The scale is fickle and stubborn. Or else, it's stuck. Seeing how it's a digital scale, I doubt it's the latter, although it would make me feel better. It might have something to do with the pies I baked over the weekend...nah! Couldn't be. I made an appointment for a fill, and they rescheduled it for 3 weeks later...bleh!
For us in the eastern part of the state, the temps have cooled down a bit to the high 80s, while the West Side (i.e. Seattle) is sweltering this week, with over 100 degree temps. They are in a temperate weather zone, and are unaccustomed to temperature extremes over there. Few homes have AC, even a window unit. People are scampering to get the last fans at the hardware stores. It's a similar scene to 7 months ago, when they were trying to get by with 2 snowplows for the entire county when they had a rare snowstorm. But here, people are more used to the hot summers, and it is a little less humid (not that it's very humid in Seattle). It makes evening running a lot more pleasant, anyway.
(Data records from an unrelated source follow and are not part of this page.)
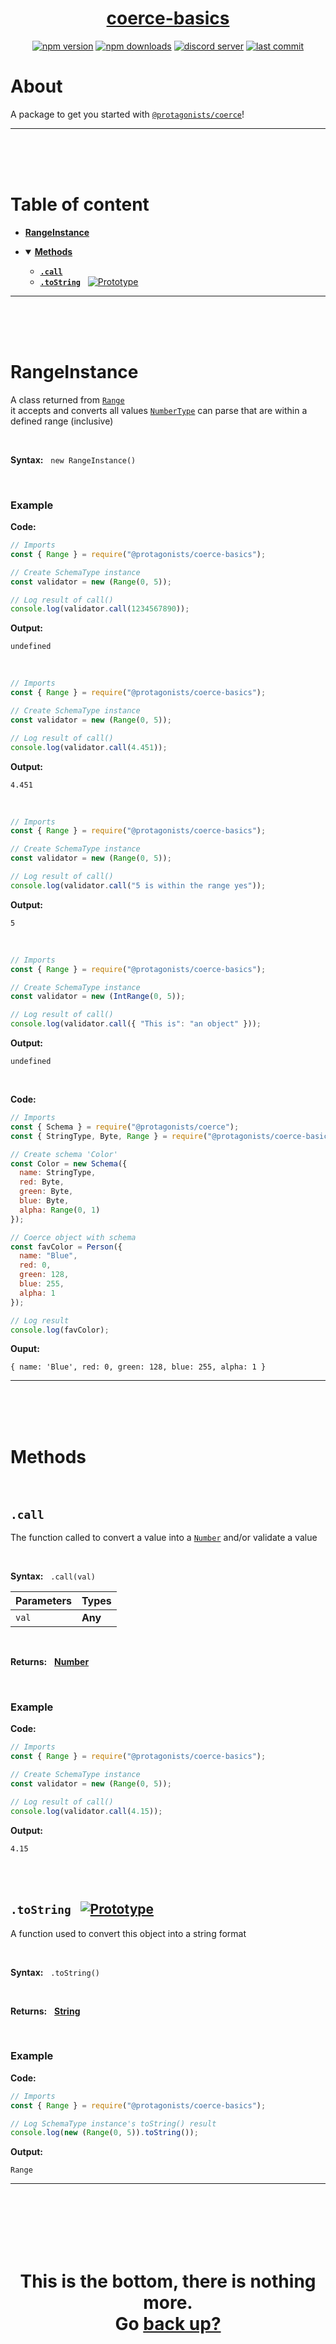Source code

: <div id="top" align="center">

<h1><a href="https://github.com/ThePywon/coerce">coerce-basics</a></h1>
 
[![npm version](https://img.shields.io/npm/v/@protagonists/coerce-basics)](https://npmjs.com/package/@protagonists/coerce-basics)
[![npm downloads](https://img.shields.io/npm/dt/@protagonists/coerce-basics)](https://npmjs.com/package/@protagonists/coerce-basics)
[![discord server](https://img.shields.io/discord/937758194736955443?logo=discord&logoColor=white)](https://discord.gg/cwhj3EgqGP)
[![last commit](https://img.shields.io/github/last-commit/ThePywon/coerce-basics)](https://github.com/ThePywon/coerce-basics)
 
</div>


# About

A package to get you started with [`@protagonists/coerce`](https://www.npmjs.com/package/@protagonists/coerce)!

---

<br/><br/><br/>


# Table of content

* [**RangeInstance**](#rangeinstance)

* <details open><summary><a href="#methods"><b>Methods</b></a></summary>
  <p>

  * [**`.call`**](#call)
  * [**`.toString`**](#tostring) &nbsp; [![Prototype](https://shields.io/badge/-Prototype-orange)](https://javascript.info/prototype-inheritance)
    
  </p>
</details>

---

<br/><br/><br/>



# RangeInstance

A class returned from [`Range`](https://github.com/ThePywon/coerce-basics/blob/main/documentation/Range.md)  
it accepts and converts all values [`NumberType`](https://github.com/ThePywon/coerce-basics/blob/main/documentation/NumberType.md) can parse that are within a defined range (inclusive)

<br/>

**Syntax:** &nbsp; `new RangeInstance()`

<br/>

### **Example**

**Code:**

```js
// Imports
const { Range } = require("@protagonists/coerce-basics");

// Create SchemaType instance
const validator = new (Range(0, 5));

// Log result of call()
console.log(validator.call(1234567890));
```

**Output:**

```
undefined
```

<br/>

```js
// Imports
const { Range } = require("@protagonists/coerce-basics");

// Create SchemaType instance
const validator = new (Range(0, 5));

// Log result of call()
console.log(validator.call(4.451));
```

**Output:**

```
4.451
```

<br/>

```js
// Imports
const { Range } = require("@protagonists/coerce-basics");

// Create SchemaType instance
const validator = new (Range(0, 5));

// Log result of call()
console.log(validator.call("5 is within the range yes"));
```

**Output:**

```
5
```

<br/>

```js
// Imports
const { Range } = require("@protagonists/coerce-basics");

// Create SchemaType instance
const validator = new (IntRange(0, 5));

// Log result of call()
console.log(validator.call({ "This is": "an object" }));
```

**Output:**

```
undefined
```

<br/>

**Code:**

```js
// Imports
const { Schema } = require("@protagonists/coerce");
const { StringType, Byte, Range } = require("@protagonists/coerce-basics");

// Create schema 'Color'
const Color = new Schema({
  name: StringType,
  red: Byte,
  green: Byte,
  blue: Byte,
  alpha: Range(0, 1)
});

// Coerce object with schema
const favColor = Person({
  name: "Blue",
  red: 0,
  green: 128,
  blue: 255,
  alpha: 1
});

// Log result
console.log(favColor);
```

**Ouput:**

```
{ name: 'Blue', red: 0, green: 128, blue: 255, alpha: 1 }
```

---

<br/><br/><br/>

# Methods

<br/>

## `.call`

The function called to convert a value into a [`Number`](https://javascript.info/number) and/or validate a value

<br/>

**Syntax:** &nbsp; `.call(val)`

|**Parameters**|**Types**|
|-|-|
|`val`|**Any**|

<br/>

**Returns:** &nbsp; [**Number**](https://javascript.info/number)

<br/>

### **Example**

**Code:**

```js
// Imports
const { Range } = require("@protagonists/coerce-basics");

// Create SchemaType instance
const validator = new (Range(0, 5));

// Log result of call()
console.log(validator.call(4.15));
```

**Output:**

```
4.15
```

<br/><br/>

<a id="tostring"></a>

## `.toString` &nbsp; [![Prototype](https://shields.io/badge/-Prototype-orange)](https://javascript.info/prototype-inheritance)

A function used to convert this object into a string format

<br/>

**Syntax:** &nbsp; `.toString()`

<br/>

**Returns:** &nbsp; [**String**](https://javascript.info/string)

<br/>

### **Example**

**Code:**

```js
// Imports
const { Range } = require("@protagonists/coerce-basics");

// Log SchemaType instance's toString() result
console.log(new (Range(0, 5)).toString());
```

**Output:**

```
Range
```

---

<br/><br/><br/><br/><br/>

<h1 align="center">This is the bottom, there is nothing more.<br/>
Go <a href="#top">back up?</a></h1>
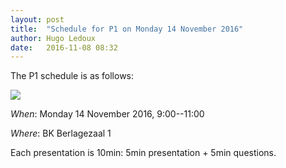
 ```yaml
---
layout: post
title:  "Schedule for P1 on Monday 14 November 2016"
author: Hugo Ledoux
date:   2016-11-08 08:32
---
```


The P1 schedule is as follows:

![](https://dl.dropboxusercontent.com/s/d69rrlu71ky1mlm/2016-11-08%20at%2009.29.png)

_When_: Monday 14 November 2016, 9:00--11:00

_Where_: BK Berlagezaal 1

Each presentation is 10min: 5min presentation + 5min questions.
I'm still trying to get my mileage back up after a long spring and early summer of slacking, mainly due to scheduling problems. My school schedule is now a bit unpredictable, and when I am working evenings it can be hard to get a run in before the temps are over 85 degrees. But I was looking back at my running logs over the last 18 months and while it feels like I am stuck in a rut, I have made some progress. My times are much better than last year (although still slow). For someone who isn't "built like a runner", I still get a lot of enjoyment out of it. I have legs that are much more buffalo than gazelle, and even after a breast reduction FOLLOWED BY a 70 pound weight loss, I'm still more generously endowed than Marion Jones (or even Venus Williams, probably). But still, I have to say, the number one reason I still run is simple: because I can. It isn't enabling me to eat like a beast, or lose weight like crazy. My heart rate is much lower since I started running (it's in the normal range now, instead of being high) and my BP is lower. But that's not what keeps me going out there. It is just because after feeling like the slow, fat one for my whole life, even as a little kid, I take pleasure in being able to simply do it and not keel over. That's all. That's enough to make it enjoyable for me.
I'm reading Born to Run by Christopher McDougall right now. It is about a tribe of Mexican Indians who are known as Running People. They are like ultrarunners--those guys who run 100 mile races--but even more extreme, running for 48 hours straight. It's in their culture and their blood, they run well into old age, and they have nothing but joy in it--and no injuries--all in handmade sandals. It's a truly fascinating book. I have nothing in common with ultramarathoners. I have no ambitions to even do a half marathon, much less any craziness like the Leadville 100 in Colorado (a distance of 2 marathons plus 2 1500 ft climbs, all at once, all above 10,000 feet elevation). None! But those people are damn interesting, and I love to read about them. It gets me a little more excited to go out and get in 3 little miles up the South Hill.